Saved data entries
━━━━━━━━━━━━━━━━━━━━━━━━━━━━━━

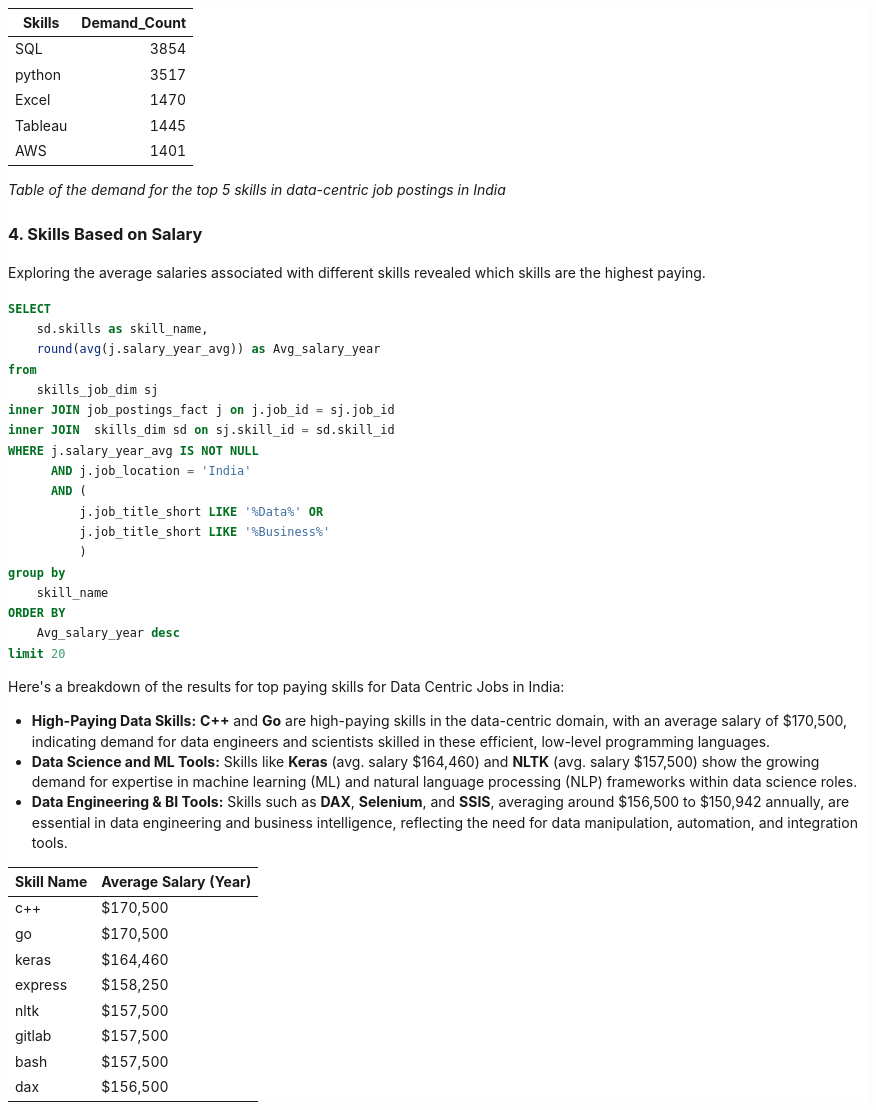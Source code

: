 | Skills     | Demand_Count   |
|------------|---------------:|
| SQL        | 3854           |
| python     | 3517           |
| Excel      | 1470           |
| Tableau    | 1445           |
| AWS        | 1401           |

*Table of the demand for the top 5 skills in data-centric job postings in India*

### 4. Skills Based on Salary
Exploring the average salaries associated with different skills revealed which skills are the highest paying.
```sql
SELECT 
    sd.skills as skill_name,
    round(avg(j.salary_year_avg)) as Avg_salary_year
from 
    skills_job_dim sj
inner JOIN job_postings_fact j on j.job_id = sj.job_id
inner JOIN  skills_dim sd on sj.skill_id = sd.skill_id
WHERE j.salary_year_avg IS NOT NULL 
      AND j.job_location = 'India'
      AND (
          j.job_title_short LIKE '%Data%' OR
          j.job_title_short LIKE '%Business%'
          )
group by 
    skill_name
ORDER BY 
    Avg_salary_year desc
limit 20
```

Here's a breakdown of the results for top paying skills for Data Centric Jobs in India:

- **High-Paying Data Skills:** **C++** and **Go** are high-paying skills in the data-centric domain, with an average salary of $170,500, indicating demand for data engineers and scientists skilled in these efficient, low-level programming languages.
- **Data Science and ML Tools:** Skills like **Keras** (avg. salary $164,460) and **NLTK** (avg. salary $157,500) show the growing demand for expertise in machine learning (ML) and natural language processing (NLP) frameworks within data science roles.
- **Data Engineering & BI Tools:** Skills such as **DAX**, **Selenium**, and **SSIS**, averaging around $156,500 to $150,942 annually, are essential in data engineering and business intelligence, reflecting the need for data manipulation, automation, and integration tools.


| Skill Name   | Average Salary (Year) |
|--------------|-----------------------|
| c++          | $170,500              |
| go           | $170,500              |
| keras        | $164,460              |
| express      | $158,250              |
| nltk         | $157,500              |
| gitlab       | $157,500              |
| bash         | $157,500              |
| dax          | $156,500              |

━━━━━━━━━━━━━━━━━━━━━━━━━━━━━━

_INSTRUCTIONS TO FOLLOW_
A faithful, complete copy of the entries is required, without the pictures.

_WRITTEN SOLUTION_
Source code

: | Skills     | Demand_Count   |
|------------|---------------:|
| SQL        | 3854           |
| python     | 3517           |
| Excel      | 1470           |
| Tableau    | 1445           |
| AWS        | 1401           |

*Table of the demand for the top 5 skills in data-centric job postings in India*

### 4. Skills Based on Salary
Exploring the average salaries associated with different skills revealed which skills are the highest paying.
```sql
SELECT 
    sd.skills as skill_name,
    round(avg(j.salary_year_avg)) as Avg_salary_year
from 
    skills_job_dim sj
inner JOIN job_postings_fact j on j.job_id = sj.job_id
inner JOIN  skills_dim sd on sj.skill_id = sd.skill_id
WHERE j.salary_year_avg IS NOT NULL 
      AND j.job_location = 'India'
      AND (
          j.job_title_short LIKE '%Data%' OR
          j.job_title_short LIKE '%Business%'
          )
group by 
    skill_name
ORDER BY 
    Avg_salary_year desc
limit 20
```

Here's a breakdown of the results for top paying skills for Data Centric Jobs in India:

- **High-Paying Data Skills:** **C++** and **Go** are high-paying skills in the data-centric domain, with an average salary of $170,500, indicating demand for data engineers and scientists skilled in these efficient, low-level programming languages.
- **Data Science and ML Tools:** Skills like **Keras** (avg. salary $164,460) and **NLTK** (avg. salary $157,500) show the growing demand for expertise in machine learning (ML) and natural language processing (NLP) frameworks within data science roles.
- **Data Engineering & BI Tools:** Skills such as **DAX**, **Selenium**, and **SSIS**, averaging around $156,500 to $150,942 annually, are essential in data engineering and business intelligence, reflecting the need for data manipulation, automation, and integration tools.


| Skill Name   | Average Salary (Year) |
|--------------|-----------------------|
| c++          | $170,500              |
| go           | $170,500              |
| keras        | $164,460              |
| express      | $158,250              |
| nltk         | $157,500              |
| gitlab       | $157,500              |
| bash         | $157,500              |
| dax          | $156,500              |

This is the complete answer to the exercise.